What to do
Quote the entries below from the line with "within simulations, this" through the line with "and standard Verilog.", both ends included, and only those lines.

####################

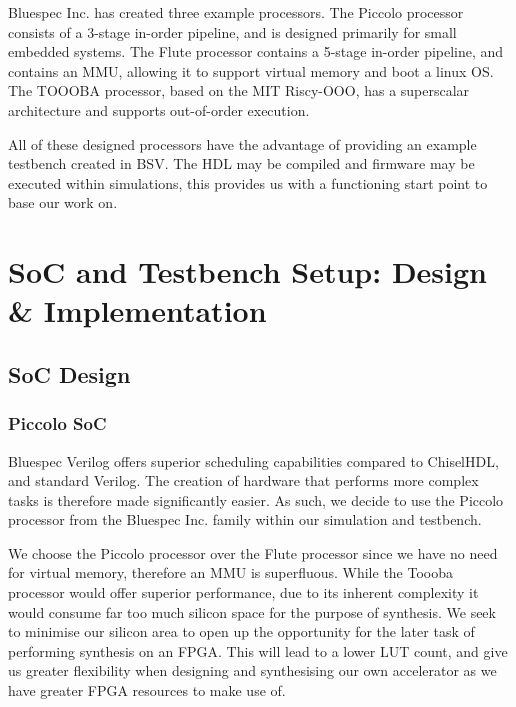\documentclass[a4paper,8pt]{report}
\begin{document}
Bluespec Inc. has created three example processors. The Piccolo processor
consists of a 3-stage in-order pipeline, and is designed primarily for small
embedded systems. The Flute processor contains a 5-stage in-order pipeline, and
contains an MMU, allowing it to support virtual memory and boot a linux OS.
The TOOOBA processor, based on the MIT Riscy-OOO\cite{riscy-ooo}, has a superscalar architecture
and supports out-of-order execution.

All of these designed processors have the advantage of providing an example
testbench created in BSV. The HDL may be compiled and firmware may be executed
within simulations, this provides us with a functioning start point to base our
work on.




\chapter{SoC and Testbench Setup: Design \& Implementation}

\section{SoC Design}
\subsection{Piccolo SoC}
Bluespec Verilog offers superior scheduling capabilities compared to ChiselHDL,
and standard Verilog. The creation of hardware that performs more complex tasks
is therefore made significantly easier. As such, we decide to use the Piccolo
processor from the Bluespec Inc. family within our simulation and testbench.

We choose the Piccolo\cite{piccolo} processor over the Flute\cite{flute} processor since we have no need
for virtual memory, therefore an MMU is superfluous. While the Toooba\cite{toooba} processor
would offer superior performance, due to its inherent complexity it would
consume far too much silicon space for the purpose of synthesis. We seek to
minimise our silicon area to open up the opportunity for the later task of
performing synthesis on an FPGA. This will lead to a lower LUT count, and give
us greater flexibility when designing and synthesising our own accelerator as we
have greater FPGA resources to make use of.
\end{document}
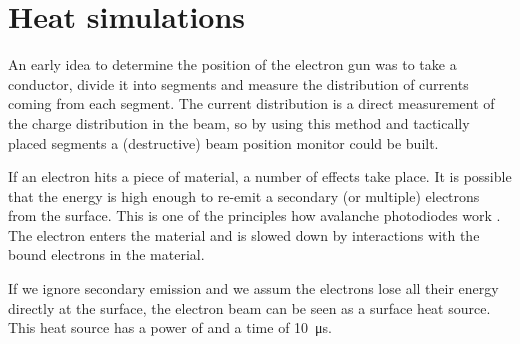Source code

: \chapter{Heat simulations}
\label{sec:heatsims}
An early idea to determine the position of the electron gun was to take a conductor, divide it into segments and measure the distribution of currents coming from each segment. 
The current distribution is a direct measurement of the charge distribution in the beam, so by using this method and tactically placed segments a (destructive) beam position monitor could be built.

If an electron hits a piece of material, a number of effects take place. 
It is possible that the energy is high enough to re-emit a secondary (or multiple) electrons from the surface. This is one of the principles how avalanche photodiodes work \red{[citation?]}.
The electron enters the material and is slowed down by interactions with the bound  electrons in the material. 



If we ignore secondary emission  and we assum the electrons lose all their energy directly at the surface, the electron beam can be seen as a surface heat source. This heat source has a power of  and a time of \SI{10}{\micro\second}.
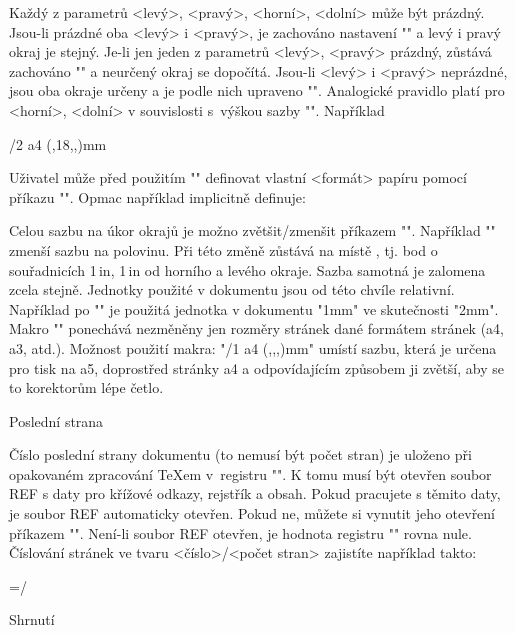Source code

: Každý z parametrů <levý>, <pravý>, <horní>, <dolní> může být prázdný.
Jsou-li prázdné oba <levý> i <pravý>, je zachováno nastavení "\hsize" a
levý i pravý okraj je stejný. Je-li jen jeden z parametrů
<levý>, <pravý> prázdný, zůstává zachováno "\hsize" a neurčený okraj se
dopočítá. Jsou-li <levý> i <pravý> neprázdné, jsou oba okraje určeny 
a je podle nich upraveno "\hsize". 
Analogické pravidlo platí pro <horní>, <dolní> v souvislosti 
s~výškou sazby "\vsize". Například

\begtt
\margins/2 a4 (,18,,)mm  %
\endtt

Uživatel může před použitím "\margins" definovat vlastní <formát> papíru pomocí
příkazu "". 
Opmac například implicitně definuje:

\begtt
{}   
   
\endtt

Celou sazbu na úkor okrajů je možno zvětšit/zmenšit příkazem
"\magscale[<factor>]". Například "\magscale[500]" zmenší sazbu na polovinu.
Při této změně zůstává na místě , tj. bod o souřadnicích
1\,in, 1\,in od horního a levého okraje. Sazba samotná je zalomena zcela
stejně. Jednotky
použité v dokumentu jsou od této chvíle relativní. Například po
"\magscale[2000]" je použitá jednotka v dokumentu "1mm" ve skutečnosti "2mm".
Makro "\magscale" ponechává nezměněny jen rozměry stránek dané formátem
stránek (a4, a3, atd.). Možnost použití
makra: "\magscale[1414] \margins/1 a4 (,,,)mm" umístí sazbu, která je určena
pro tisk na a5, doprostřed stránky a4 a odpovídajícím způsobem ji zvětší,
aby se to korektorům lépe četlo. 


\sec Poslední strana

Číslo poslední strany dokumentu (to nemusí být počet stran) je uloženo při
opakovaném zpracování \TeX{}em v~registru "\lastpage". K tomu musí být
otevřen soubor REF s daty pro křížové odkazy, rejstřík a obsah. Pokud
pracujete s těmito daty, je soubor REF automaticky otevřen. Pokud ne, 
můžete si vynutit jeho otevření příkazem "\openref".
Není-li soubor REF otevřen, je hodnota registru "\lastpage" rovna nule.
Číslování stránek ve tvaru <číslo>/<počet stran> zajistíte například takto:

\begtt
\footline={\hss \rm \thefontsize[10]\the\pageno/\the\lastpage \hss}
\endtt


\sec Shrnutí

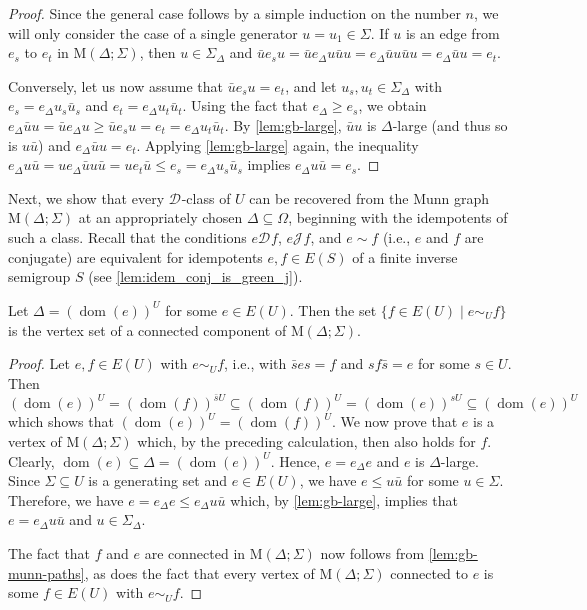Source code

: \documentclass[anonymous,letter,UKenglish,cleveref,autoref,thm-restate]{lipics-v2021}
\renewcommand{\geq}{\geqslant}
\renewcommand{\leq}{\leqslant}
\newcommand{\sse}{\subseteq}
\newcommand{\dom}{\operatorname{dom}}
\newcommand*{\gD}[1][]{\mathrel{\mathcal{D}_{#1}}}
\newcommand*{\gJ}[1][]{\mathrel{\mathcal{J}_{#1}}}
\theoremstyle{plain}
\theoremstyle{plain}
\begin{document}
\begin{proof}
  Since the general case follows by a simple induction on the number $n$, we will only consider the case of a single generator $u = u_1 \in \Sigma$.
  If $u$ is an edge from $e_s$ to $e_t$ in $\mathrm{M}(\Delta; \Sigma)$, then $u \in \Sigma_\Delta$ and $\bar u e_s u = \bar u e_\Delta u\bar u u = e_\Delta \bar u u \bar u u = e_\Delta \bar u u = e_t$.
  
  Conversely, let us now assume that $\bar u e_s u = e_t$, and let $u_s, u_t \in \Sigma_\Delta$ with $e_s = e_\Delta u_s \bar u_s$ and $e_t = e_\Delta u_t \bar u_t$.
  Using the fact that $e_\Delta \geq e_s$, we obtain $e_\Delta \bar u u = \bar u e_\Delta u \geq \bar u e_s u = e_t = e_\Delta u_t \bar u_t$.
  By \cref{lem:gb-large}, $\bar u u$ is $\Delta$-large (and thus so is $u\bar u$) and $e_\Delta \bar u u = e_t$.
  Applying \cref{lem:gb-large} again, the inequality $e_\Delta u \bar u = ue_\Delta \bar u u \bar u = u e_t \bar u \leq e_s = e_\Delta u_s\bar u_s$ implies $e_\Delta u\bar u = e_s$.
\end{proof}

Next, we show that every $\gD$-class of $U$ can be recovered from the Munn graph $\mathrm{M}(\Delta; \Sigma)$ at an appropriately chosen $\Delta \sse \Omega$, beginning with the idempotents of such a class.
Recall that the conditions $e \gD f$, $e \gJ f$, and $e \sim f$ (i.e., $e$ and $f$ are conjugate) are equivalent for idempotents $e,f \in E(S)$ of a finite inverse semigroup $S$ (see \cref{lem:idem_conj_is_green_j}).


\begin{lemma}\label{lem:gb-munn-vertices}
  Let $\Delta = (\dom(e))^U$ for some $e \in E(U)$.
  Then the set $\{f \in E(U) \mid e \sim_U f\}$ is the vertex set of a connected component of $\mathrm{M}(\Delta; \Sigma)$.
\end{lemma}

\begin{proof}
  Let $e,f \in E(U)$ with $e \sim_U f$, i.e., with $\bar s e s = f$ and $s f \bar s = e$ for some $s \in U$.
  Then
  \[
    (\dom(e))^U = (\dom(f))^{\bar s U} \sse (\dom(f))^U = (\dom(e))^{s U} \sse (\dom(e))^U
  \]
  which shows that $(\dom(e))^U = (\dom(f))^U$.
  We now prove that $e$ is a vertex of $\mathrm{M}(\Delta; \Sigma)$ which, by the preceding calculation, then also holds for $f$.
  Clearly, $\dom(e) \sse \Delta = (\dom(e))^U$.
  Hence, $e = e_\Delta e$ and $e$ is $\Delta$-large.
  Since $\Sigma \sse U$ is a generating set and $e\in E(U)$, we have $e \leq u\bar u$ for some $u \in \Sigma$.
  Therefore, we have $e = e_\Delta e \leq e_\Delta u\bar u$ which, by \cref{lem:gb-large}, implies that $e = e_\Delta u\bar u$ and $u \in \Sigma_\Delta$.

  The fact that $f$ and $e$ are connected in $\mathrm{M}(\Delta; \Sigma)$ now follows from \cref{lem:gb-munn-paths}, as does the fact that every vertex of $\mathrm{M}(\Delta; \Sigma)$ connected to $e$ is some $f \in E(U)$ with $e \sim_U f$.
\end{proof}
\end{document}
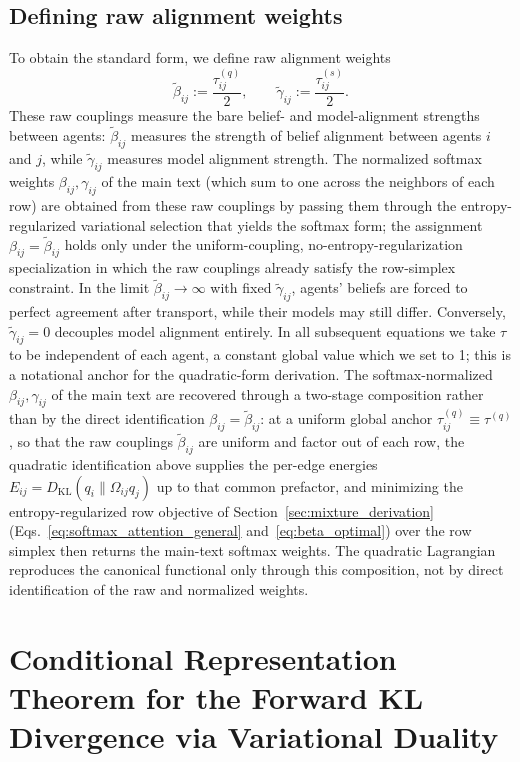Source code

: \documentclass[11pt]{article}
\begin{document}
\subsection{Defining raw alignment weights}
\label{sec:raw_alignment_weights}
To obtain the standard form, we define raw alignment weights
\begin{equation}
\tilde\beta_{ij}:=\frac{\tau^{(q)}_{ij}}{2},
\qquad
\tilde\gamma_{ij}:=\frac{\tau^{(s)}_{ij}}{2}.
\end{equation}
These raw couplings measure the bare belief- and model-alignment strengths between agents: $\tilde\beta_{ij}$ measures the strength of belief alignment between agents $i$ and $j$, while $\tilde\gamma_{ij}$ measures model alignment strength. The normalized softmax weights $\beta_{ij}, \gamma_{ij}$ of the main text (which sum to one across the neighbors of each row) are obtained from these raw couplings by passing them through the entropy-regularized variational selection that yields the softmax form; the assignment $\beta_{ij} = \tilde\beta_{ij}$ holds only under the uniform-coupling, no-entropy-regularization specialization in which the raw couplings already satisfy the row-simplex constraint. In the limit $\tilde\beta_{ij} \to \infty$ with fixed $\tilde\gamma_{ij}$, agents' beliefs are forced to perfect agreement after transport, while their models may still differ. Conversely, $\tilde\gamma_{ij} = 0$ decouples model alignment entirely. In all subsequent equations we take $\tau$ to be independent of each agent, a constant global value which we set to 1; this is a notational anchor for the quadratic-form derivation. The softmax-normalized $\beta_{ij}, \gamma_{ij}$ of the main text are recovered through a two-stage composition rather than by the direct identification $\beta_{ij} = \tilde\beta_{ij}$: at a uniform global anchor $\tau^{(q)}_{ij} \equiv \tau^{(q)}$, so that the raw couplings $\tilde\beta_{ij}$ are uniform and factor out of each row, the quadratic identification above supplies the per-edge energies $E_{ij} = D_{\mathrm{KL}}(q_i \| \Omega_{ij}q_j)$ up to that common prefactor, and minimizing the entropy-regularized row objective of Section~\ref{sec:mixture_derivation} (Eqs.~\eqref{eq:softmax_attention_general} and~\eqref{eq:beta_optimal}) over the row simplex then returns the main-text softmax weights. The quadratic Lagrangian reproduces the canonical functional only through this composition, not by direct identification of the raw and normalized weights.

\section{Conditional Representation Theorem for the Forward KL Divergence via Variational Duality}
\label{app:conditional_representation}
\end{document}
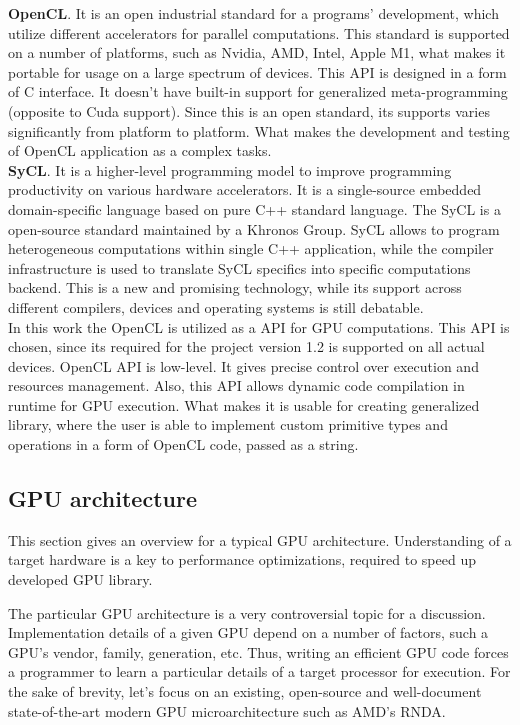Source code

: \textbf{OpenCL}. It is an open industrial standard for a programs' development, which utilize different accelerators for parallel computations. This standard is supported on a number of platforms, such as Nvidia, AMD, Intel, Apple M1, what makes it portable for usage on a large spectrum of devices. This API is designed in a form of C interface. It doesn't have built-in support for generalized meta-programming (opposite to Cuda support). Since this is an open standard, its supports varies significantly from platform to platform. What makes the development and testing of OpenCL application as a complex tasks.\\

\textbf{SyCL}. It is a higher-level programming model to improve programming productivity on various hardware accelerators. It is a single-source embedded domain-specific language based on pure C++ standard language. The SyCL is a open-source standard maintained by a Khronos Group. SyCL allows to program heterogeneous computations within single C++ application, while the compiler infrastructure is used to translate SyCL specifics into specific computations backend. This is a new and promising technology, while its support across different compilers, devices and operating systems is still debatable.\\

In this work the OpenCL is utilized as a API for GPU computations. This API is chosen, since its required for the project version 1.2 is supported on all actual devices. OpenCL API is low-level. It gives precise control over execution and resources management. Also, this API allows dynamic code compilation in runtime for GPU execution. What makes it is usable for creating generalized library, where the user is able to implement custom primitive types and operations in a form of OpenCL code, passed as a string.

\subsection{GPU architecture}

This section gives an overview for a typical GPU architecture. Understanding of a target hardware is a key to performance optimizations, required to speed up developed GPU library.

The particular GPU architecture is a very controversial topic for a discussion. Implementation details of a given GPU depend on a number of factors, such a GPU's vendor, family, generation, etc. Thus, writing an efficient GPU code forces a programmer to learn a particular details of a target processor for execution. For the sake of brevity, let's focus on an existing, open-source and well-document state-of-the-art modern GPU microarchitecture such as AMD's RNDA.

####################

Written response
within simulations, this provides us with a functioning start point to base our
work on.




\chapter{SoC and Testbench Setup: Design \& Implementation}

\section{SoC Design}
\subsection{Piccolo SoC}
Bluespec Verilog offers superior scheduling capabilities compared to ChiselHDL,
and standard Verilog. The creation of hardware that performs more complex tasks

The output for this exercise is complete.